When I went to the gym today, the place was packed. Gyms do their best business in January, thanks to all of those pesky resolutions. So why is January 1 such an important day for renewing promises to oneself? Why is it any different than March 22 or September 9?
Threshold, I suppose. A fresh start holds promise. And since our time here is finite (at least in this go-round), each new year represents a chance for improvement.
Anyone fall off the horse yet on his or her resolution? Just curious...
I didn't make any hard-and-fast resolutions, but my wife and I made a deal to limit eating out to once a month. I did set some goals, and I've adjusted my writing schedule to hopefully become more fruitful.
In On Writing, Stephen King says that he keeps regular business hours. He takes four days off each year, otherwise he works on two or three projects at a time, writing each day in the morning.
I'm not working at the college in the first two months of 2009. I'll teach a couple of night classes in March and April, giving me a four-month window in which to harvest a respectable word count. And, rather than put a limit on that word count, I'm going to try to sit at the computer, Monday through Thursday, from 9:00 until noon each morning. I'll jog, fish or read in the afternoon and then get back to the word processor around 3:00. I think I'll take Fridays off and work on short fiction during the weekend.
These are all guidelines, of course, and I want to remain flexible. I mulled over the opening chapter of book #3 last night for an hour before nodding off and, while I jotted notes on it, I want to get the re-write done on book #2 before I move on.
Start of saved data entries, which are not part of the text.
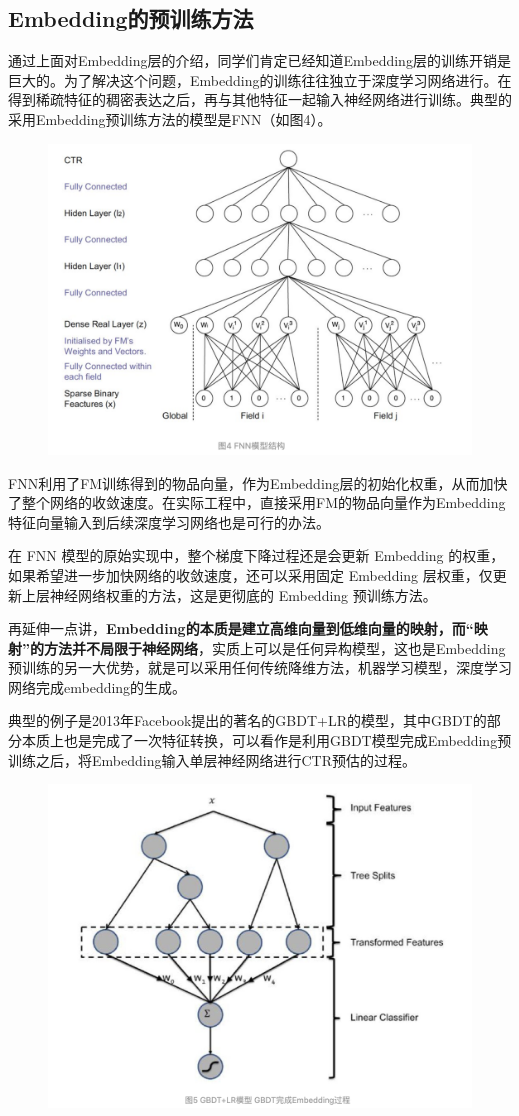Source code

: \documentclass[12pt]{article}
\begin{document}
\subsection{Embedding的预训练方法}
通过上面对Embedding层的介绍，同学们肯定已经知道Embedding层的训练开销是巨大的。为了解决这个问题，Embedding的训练往往独立于深度学习网络进行。在得到稀疏特征的稠密表达之后，再与其他特征一起输入神经网络进行训练。典型的采用Embedding预训练方法的模型是FNN（如图4）。
\begin{figure}[H]
    \centering
    \includegraphics[width=.8\textwidth]{fig/FNN_Structure.png}
\end{figure}

FNN利用了FM训练得到的物品向量，作为Embedding层的初始化权重，从而加快了整个网络的收敛速度。在实际工程中，直接采用FM的物品向量作为Embedding特征向量输入到后续深度学习网络也是可行的办法。

在 FNN 模型的原始实现中，整个梯度下降过程还是会更新 Embedding 的权重，如果希望进一步加快网络的收敛速度，还可以采用固定 Embedding 层权重，仅更新上层神经网络权重的方法，这是更彻底的 Embedding 预训练方法。

再延伸一点讲，\textbf{Embedding的本质是建立高维向量到低维向量的映射，而“映射”的方法并不局限于神经网络}，实质上可以是任何异构模型，这也是Embedding预训练的另一大优势，就是可以采用任何传统降维方法，机器学习模型，深度学习网络完成embedding的生成。

典型的例子是2013年Facebook提出的著名的GBDT+LR的模型，其中GBDT的部分本质上也是完成了一次特征转换，可以看作是利用GBDT模型完成Embedding预训练之后，将Embedding输入单层神经网络进行CTR预估的过程。

\begin{figure}[H]
    \centering
    \includegraphics[width=.6\textwidth]{fig/Embedding_GBDT_LR.png}
\end{figure}
\end{document}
My hope is this approach will distill the work, allowing me to focus on a project at a time until I knock 'em out.
I've written before that I'm pretty interested in the creative process. I like thinking about how these stories come to maturity and, while there's no direct road map, any number of methods lead to the same place.
Well, rather than focus on a weekly word count, I'm going to try this routine. It's more regimented than anything I've done before; I'll confess that part of my attraction to the uniformity of such an approach is guilt. I want to associate the morning hours with writing. I think that'll help keep my ass in the chair.
So what say you, sparse posters? Word count? Page count? Time limit? Strike while the iron is hot?
Make up stories about romances forged at prison camp fences?
Sorry, had to get that last one in. My faith in memoir as truthful commentary is slim to none right about now, so please forgive my cynicism.
But the question remains: how do you create art?